Last week’s fall economic statement was packed with nuance and tempered language, as the federal government sought to strike a balance between communicating confidence in Canada’s economy, fiscal prudence, and a continued commitment to extend help where it’s needed.

“The economic update reflected the uncertain economic times we face, with inflation, higher interest rates and stimulus spending all factors that affect growth,” says Brian Ernewein, senior advisor, Tax at KPMG in Canada (pictured above, left).

Ernewein noted that the federal government’s mini-budget basically followed the track of its last budget, reiterating some previously announced measures to support government priorities, such as the green economy, while also addressing the affordability concerns of Canadians.

Read more: Canada's budget update: mixed reaction to government plans

One of the key initiatives announced last week is a commitment for $6.7 billion in funding towards clean energy investment tax credits over the next few years, which was telegraphed along with plans to engage the business community in tackling climate change during the last budget.

Aside from following through on a previously announced plan to double the GST tax credit, the government unveiled several measures to help with Canadians’ continuing cost-of-living challenges, including a plan to permanently make student loans interest-free for low-income students.

“The announcement surrounding credit card fees related to small and medium-sized business owners certainly stood out,” says Dino Infanti, partner and national leader at KPMG Enterprise Tax, at KPMG in Canada (above, right).

In its update, the government declared plans to enter into negotiations with payment networks, financial institutions, businesses, and other stakeholders to make credit card transaction fees lower for small businesses. If the industry can’t come to an agreed solution in the coming months, the government said it will regulate credit card transaction fees instead by introducing legislative amendments to the Payment Card Networks Act in the new year.

“That could be reasonably significant for those small and medium-sized businesses,” Infanti says.

The fall economic update also restated plans for stiffer trust reporting rules, which introduce new reporting obligations for owners of bare trusts. But those rules will now take effect on tax years after December 30, 2023 – instead of 2022 – providing more time to clear up technical issues in their interpretation.

Read more: Upcoming reporting changes could rattle cagey trustees

Infanti also highlighted the government’s announced 2% tax on share buybacks for large public corporations, which follows a 1% excise tax on stock buybacks announced in the U.S. By raising the cost of repurchasing shares, companies may be incentivized to consider other economically productive alternatives such as reinvesting in their businesses, or raising employee wages.
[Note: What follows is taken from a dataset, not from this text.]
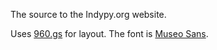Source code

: The source to the Indypy.org website.

Uses [960.gs](http://960.gs) for layout.
The font is [Museo Sans](http://www.josbuivenga.demon.nl/museosans.html).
The tax, which has already elicited some reactions from the private sector, is set to take effect for Canadian firms on January 1, 2024. That long runway will be beneficial for the government, Ernewein says, given question marks surrounding how the tax will be applied in different situations.

“Corporate reorganizations often involve issuances and redemptions of shares, so there’s a question of whether or not those redemptions might trigger the buyback tax,” he says. “There’s also questions around how to deal with things like convertible debt, which can be converted into shares if the borrower wants.”

The fall economic statement also provided an update on the fiscal outlook, with the government forecasting a $36.4-billion deficit – $16 billion lower than forecast in the last budget, though greater than the $25.8 billion forecasted by the PBO in October – before counting the new spending commitments that were announced. As it stands, Canada’s debt-to-GDP ratio remains the lowest in the G7, with the government forecasting it to further decrease.

“For the first time since assuming office in 2015, this government also forecast a balanced budget, with a $4.5-billion surplus by 2027-28, assuming that the pessimistic forecast they also included alongside the mini-budget doesn’t manifest itself,” Ernewein says.